Dataset content —
* * * *
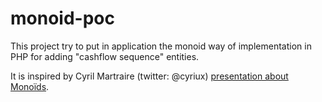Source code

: # monoid-poc

This project try to put in application the monoid way of implementation in PHP for adding "cashflow sequence" entities.

It is inspired by Cyril Martraire (twitter: @cyriux) [presentation about Monoïds](http://fr.slideshare.net/cyriux/ur-domain-haz-monoids).  
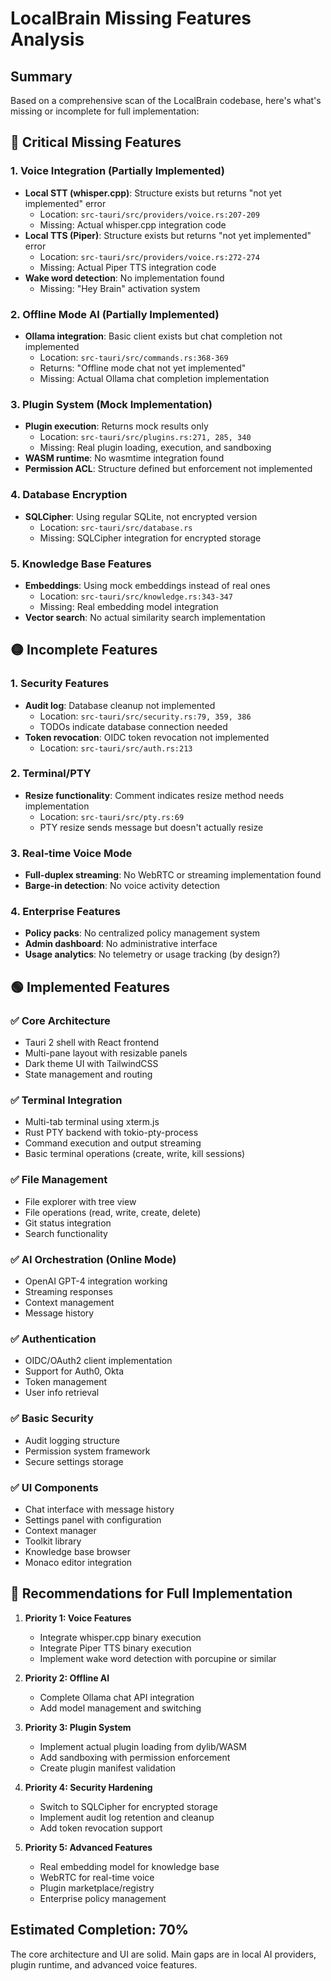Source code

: # LocalBrain Missing Features Analysis

## Summary
Based on a comprehensive scan of the LocalBrain codebase, here's what's missing or incomplete for full implementation:

## 🔴 Critical Missing Features

### 1. Voice Integration (Partially Implemented)
- **Local STT (whisper.cpp)**: Structure exists but returns "not yet implemented" error
  - Location: `src-tauri/src/providers/voice.rs:207-209`
  - Missing: Actual whisper.cpp integration code
- **Local TTS (Piper)**: Structure exists but returns "not yet implemented" error  
  - Location: `src-tauri/src/providers/voice.rs:272-274`
  - Missing: Actual Piper TTS integration code
- **Wake word detection**: No implementation found
  - Missing: "Hey Brain" activation system

### 2. Offline Mode AI (Partially Implemented)
- **Ollama integration**: Basic client exists but chat completion not implemented
  - Location: `src-tauri/src/commands.rs:368-369`
  - Returns: "Offline mode chat not yet implemented"
  - Missing: Actual Ollama chat completion implementation

### 3. Plugin System (Mock Implementation)
- **Plugin execution**: Returns mock results only
  - Location: `src-tauri/src/plugins.rs:271, 285, 340`
  - Missing: Real plugin loading, execution, and sandboxing
- **WASM runtime**: No wasmtime integration found
- **Permission ACL**: Structure defined but enforcement not implemented

### 4. Database Encryption
- **SQLCipher**: Using regular SQLite, not encrypted version
  - Location: `src-tauri/src/database.rs`
  - Missing: SQLCipher integration for encrypted storage

### 5. Knowledge Base Features
- **Embeddings**: Using mock embeddings instead of real ones
  - Location: `src-tauri/src/knowledge.rs:343-347`
  - Missing: Real embedding model integration
- **Vector search**: No actual similarity search implementation

## 🟡 Incomplete Features

### 1. Security Features
- **Audit log**: Database cleanup not implemented
  - Location: `src-tauri/src/security.rs:79, 359, 386`
  - TODOs indicate database connection needed
- **Token revocation**: OIDC token revocation not implemented
  - Location: `src-tauri/src/auth.rs:213`

### 2. Terminal/PTY
- **Resize functionality**: Comment indicates resize method needs implementation
  - Location: `src-tauri/src/pty.rs:69`
  - PTY resize sends message but doesn't actually resize

### 3. Real-time Voice Mode
- **Full-duplex streaming**: No WebRTC or streaming implementation found
- **Barge-in detection**: No voice activity detection

### 4. Enterprise Features  
- **Policy packs**: No centralized policy management system
- **Admin dashboard**: No administrative interface
- **Usage analytics**: No telemetry or usage tracking (by design?)

## 🟢 Implemented Features

### ✅ Core Architecture
- Tauri 2 shell with React frontend
- Multi-pane layout with resizable panels
- Dark theme UI with TailwindCSS
- State management and routing

### ✅ Terminal Integration  
- Multi-tab terminal using xterm.js
- Rust PTY backend with tokio-pty-process
- Command execution and output streaming
- Basic terminal operations (create, write, kill sessions)

### ✅ File Management
- File explorer with tree view
- File operations (read, write, create, delete)
- Git status integration
- Search functionality

### ✅ AI Orchestration (Online Mode)
- OpenAI GPT-4 integration working
- Streaming responses
- Context management
- Message history

### ✅ Authentication
- OIDC/OAuth2 client implementation
- Support for Auth0, Okta
- Token management
- User info retrieval

### ✅ Basic Security
- Audit logging structure
- Permission system framework
- Secure settings storage

### ✅ UI Components  
- Chat interface with message history
- Settings panel with configuration
- Context manager
- Toolkit library
- Knowledge base browser
- Monaco editor integration

## 📝 Recommendations for Full Implementation

1. **Priority 1: Voice Features**
   - Integrate whisper.cpp binary execution
   - Integrate Piper TTS binary execution  
   - Implement wake word detection with porcupine or similar

2. **Priority 2: Offline AI**
   - Complete Ollama chat API integration
   - Add model management and switching

3. **Priority 3: Plugin System**
   - Implement actual plugin loading from dylib/WASM
   - Add sandboxing with permission enforcement
   - Create plugin manifest validation

4. **Priority 4: Security Hardening**
   - Switch to SQLCipher for encrypted storage
   - Implement audit log retention and cleanup
   - Add token revocation support

5. **Priority 5: Advanced Features**
   - Real embedding model for knowledge base
   - WebRTC for real-time voice
   - Plugin marketplace/registry
   - Enterprise policy management

## Estimated Completion: 70%

The core architecture and UI are solid. Main gaps are in local AI providers, plugin runtime, and advanced voice features.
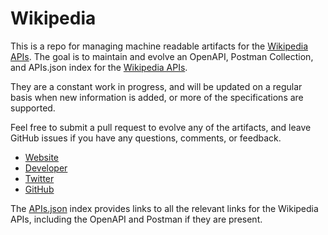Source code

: # WikipediaThis is a repo for managing machine readable artifacts for the [Wikipedia APIs](https://www.wikipedia.org/). The goal is to maintain and evolve an OpenAPI, Postman Collection, and APIs.json index for the [Wikipedia APIs](https://www.wikipedia.org/).They are a constant work in progress, and will be updated on a regular basis when new information is added, or more of the specifications are supported.Feel free to submit a pull request to evolve any of the artifacts, and leave GitHub issues if you have any questions, comments, or feedback.- [Website](https://www.wikipedia.org/)- [Developer](https://www.wikipedia.org/)- [Twitter](https://twitter.com/wikipedia)- [GitHub](https://github.com/Wikipedia)The [APIs.json](https://github.com/api-evangelist/wikipedia/blob/master/apis.json) index provides links to all the relevant links for the Wikipedia APIs, including the OpenAPI and Postman if they are present.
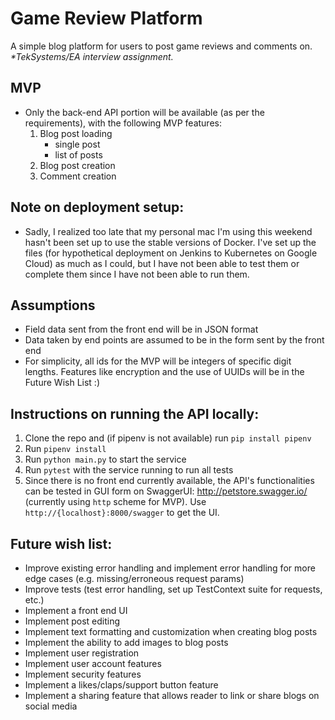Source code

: # Game Review Platform
A simple blog platform for users to post game reviews and comments on. _*TekSystems/EA interview assignment._

## MVP
- Only the back-end API portion will be available (as per the requirements), with the following MVP features:
    1. Blog post loading
        - single post
        - list of posts
    2. Blog post creation
    3. Comment creation
    
## Note on deployment setup:
- Sadly, I realized too late that my personal mac I'm using this weekend hasn't been set up to use the stable versions of Docker. I've set up the files (for hypothetical deployment on Jenkins to Kubernetes on Google Cloud) as much as I could, but I have not been able to test them or complete them since I have not been able to run them.  

## Assumptions
- Field data sent from the front end will be in JSON format
- Data taken by end points are assumed to be in the form sent by the front end
- For simplicity, all ids for the MVP will be integers of specific digit lengths. Features like encryption and the use of UUIDs will be in the Future Wish List :)

## Instructions on running the API locally:
1. Clone the repo and (if pipenv is not available) run `pip install pipenv`
2. Run `pipenv install`
3. Run `python main.py` to start the service
4. Run `pytest` with the service running to run all tests
5. Since there is no front end currently available, the API's functionalities can be tested in GUI form on SwaggerUI: http://petstore.swagger.io/ (currently using `http` scheme for MVP). Use `http://{localhost}:8000/swagger` to get the UI. 

## Future wish list:
- Improve existing error handling and implement error handling for more edge cases (e.g. missing/erroneous request params)
- Improve tests (test error handling, set up TestContext suite for requests, etc.)
- Implement a front end UI
- Implement post editing
- Implement text formatting and customization when creating blog posts
- Implement the ability to add images to blog posts
- Implement user registration
- Implement user account features
- Implement security features
- Implement a likes/claps/support button feature
- Implement a sharing feature that allows reader to link or share blogs on social media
* * * *
Task item —
Images stay out; everything else in the records must be given again exactly.

The answer —
Source code

: # monoid-poc

This project try to put in application the monoid way of implementation in PHP for adding "cashflow sequence" entities.

It is inspired by Cyril Martraire (twitter: @cyriux) [presentation about Monoïds](http://fr.slideshare.net/cyriux/ur-domain-haz-monoids).  
Source code

: # LocalBrain Missing Features Analysis

## Summary
Based on a comprehensive scan of the LocalBrain codebase, here's what's missing or incomplete for full implementation:

## 🔴 Critical Missing Features

### 1. Voice Integration (Partially Implemented)
- **Local STT (whisper.cpp)**: Structure exists but returns "not yet implemented" error
  - Location: `src-tauri/src/providers/voice.rs:207-209`
  - Missing: Actual whisper.cpp integration code
- **Local TTS (Piper)**: Structure exists but returns "not yet implemented" error  
  - Location: `src-tauri/src/providers/voice.rs:272-274`
  - Missing: Actual Piper TTS integration code
- **Wake word detection**: No implementation found
  - Missing: "Hey Brain" activation system

### 2. Offline Mode AI (Partially Implemented)
- **Ollama integration**: Basic client exists but chat completion not implemented
  - Location: `src-tauri/src/commands.rs:368-369`
  - Returns: "Offline mode chat not yet implemented"
  - Missing: Actual Ollama chat completion implementation

### 3. Plugin System (Mock Implementation)
- **Plugin execution**: Returns mock results only
  - Location: `src-tauri/src/plugins.rs:271, 285, 340`
  - Missing: Real plugin loading, execution, and sandboxing
- **WASM runtime**: No wasmtime integration found
- **Permission ACL**: Structure defined but enforcement not implemented

### 4. Database Encryption
- **SQLCipher**: Using regular SQLite, not encrypted version
  - Location: `src-tauri/src/database.rs`
  - Missing: SQLCipher integration for encrypted storage

### 5. Knowledge Base Features
- **Embeddings**: Using mock embeddings instead of real ones
  - Location: `src-tauri/src/knowledge.rs:343-347`
  - Missing: Real embedding model integration
- **Vector search**: No actual similarity search implementation

## 🟡 Incomplete Features

### 1. Security Features
- **Audit log**: Database cleanup not implemented
  - Location: `src-tauri/src/security.rs:79, 359, 386`
  - TODOs indicate database connection needed
- **Token revocation**: OIDC token revocation not implemented
  - Location: `src-tauri/src/auth.rs:213`

### 2. Terminal/PTY
- **Resize functionality**: Comment indicates resize method needs implementation
  - Location: `src-tauri/src/pty.rs:69`
  - PTY resize sends message but doesn't actually resize

### 3. Real-time Voice Mode
- **Full-duplex streaming**: No WebRTC or streaming implementation found
- **Barge-in detection**: No voice activity detection

### 4. Enterprise Features  
- **Policy packs**: No centralized policy management system
- **Admin dashboard**: No administrative interface
- **Usage analytics**: No telemetry or usage tracking (by design?)

## 🟢 Implemented Features

### ✅ Core Architecture
- Tauri 2 shell with React frontend
- Multi-pane layout with resizable panels
- Dark theme UI with TailwindCSS
- State management and routing

### ✅ Terminal Integration  
- Multi-tab terminal using xterm.js
- Rust PTY backend with tokio-pty-process
- Command execution and output streaming
- Basic terminal operations (create, write, kill sessions)

### ✅ File Management
- File explorer with tree view
- File operations (read, write, create, delete)
- Git status integration
- Search functionality

### ✅ AI Orchestration (Online Mode)
- OpenAI GPT-4 integration working
- Streaming responses
- Context management
- Message history

### ✅ Authentication
- OIDC/OAuth2 client implementation
- Support for Auth0, Okta
- Token management
- User info retrieval

### ✅ Basic Security
- Audit logging structure
- Permission system framework
- Secure settings storage

### ✅ UI Components  
- Chat interface with message history
- Settings panel with configuration
- Context manager
- Toolkit library
- Knowledge base browser
- Monaco editor integration

## 📝 Recommendations for Full Implementation

1. **Priority 1: Voice Features**
   - Integrate whisper.cpp binary execution
   - Integrate Piper TTS binary execution  
   - Implement wake word detection with porcupine or similar

2. **Priority 2: Offline AI**
   - Complete Ollama chat API integration
   - Add model management and switching

3. **Priority 3: Plugin System**
   - Implement actual plugin loading from dylib/WASM
   - Add sandboxing with permission enforcement
   - Create plugin manifest validation

4. **Priority 4: Security Hardening**
   - Switch to SQLCipher for encrypted storage
   - Implement audit log retention and cleanup
   - Add token revocation support

5. **Priority 5: Advanced Features**
   - Real embedding model for knowledge base
   - WebRTC for real-time voice
   - Plugin marketplace/registry
   - Enterprise policy management

## Estimated Completion: 70%

The core architecture and UI are solid. Main gaps are in local AI providers, plugin runtime, and advanced voice features.
Source code

: # WikipediaThis is a repo for managing machine readable artifacts for the [Wikipedia APIs](https://www.wikipedia.org/). The goal is to maintain and evolve an OpenAPI, Postman Collection, and APIs.json index for the [Wikipedia APIs](https://www.wikipedia.org/).They are a constant work in progress, and will be updated on a regular basis when new information is added, or more of the specifications are supported.Feel free to submit a pull request to evolve any of the artifacts, and leave GitHub issues if you have any questions, comments, or feedback.- [Website](https://www.wikipedia.org/)- [Developer](https://www.wikipedia.org/)- [Twitter](https://twitter.com/wikipedia)- [GitHub](https://github.com/Wikipedia)The [APIs.json](https://github.com/api-evangelist/wikipedia/blob/master/apis.json) index provides links to all the relevant links for the Wikipedia APIs, including the OpenAPI and Postman if they are present.
Source code

: # Game Review Platform
A simple blog platform for users to post game reviews and comments on. _*TekSystems/EA interview assignment._

## MVP
- Only the back-end API portion will be available (as per the requirements), with the following MVP features:
    1. Blog post loading
        - single post
        - list of posts
    2. Blog post creation
    3. Comment creation
    
## Note on deployment setup:
- Sadly, I realized too late that my personal mac I'm using this weekend hasn't been set up to use the stable versions of Docker. I've set up the files (for hypothetical deployment on Jenkins to Kubernetes on Google Cloud) as much as I could, but I have not been able to test them or complete them since I have not been able to run them.  

## Assumptions
- Field data sent from the front end will be in JSON format
- Data taken by end points are assumed to be in the form sent by the front end
- For simplicity, all ids for the MVP will be integers of specific digit lengths. Features like encryption and the use of UUIDs will be in the Future Wish List :)

## Instructions on running the API locally:
1. Clone the repo and (if pipenv is not available) run `pip install pipenv`
2. Run `pipenv install`
3. Run `python main.py` to start the service
4. Run `pytest` with the service running to run all tests
5. Since there is no front end currently available, the API's functionalities can be tested in GUI form on SwaggerUI: http://petstore.swagger.io/ (currently using `http` scheme for MVP). Use `http://{localhost}:8000/swagger` to get the UI. 

## Future wish list:
- Improve existing error handling and implement error handling for more edge cases (e.g. missing/erroneous request params)
- Improve tests (test error handling, set up TestContext suite for requests, etc.)
- Implement a front end UI
- Implement post editing
- Implement text formatting and customization when creating blog posts
- Implement the ability to add images to blog posts
- Implement user registration
- Implement user account features
- Implement security features
- Implement a likes/claps/support button feature
- Implement a sharing feature that allows reader to link or share blogs on social media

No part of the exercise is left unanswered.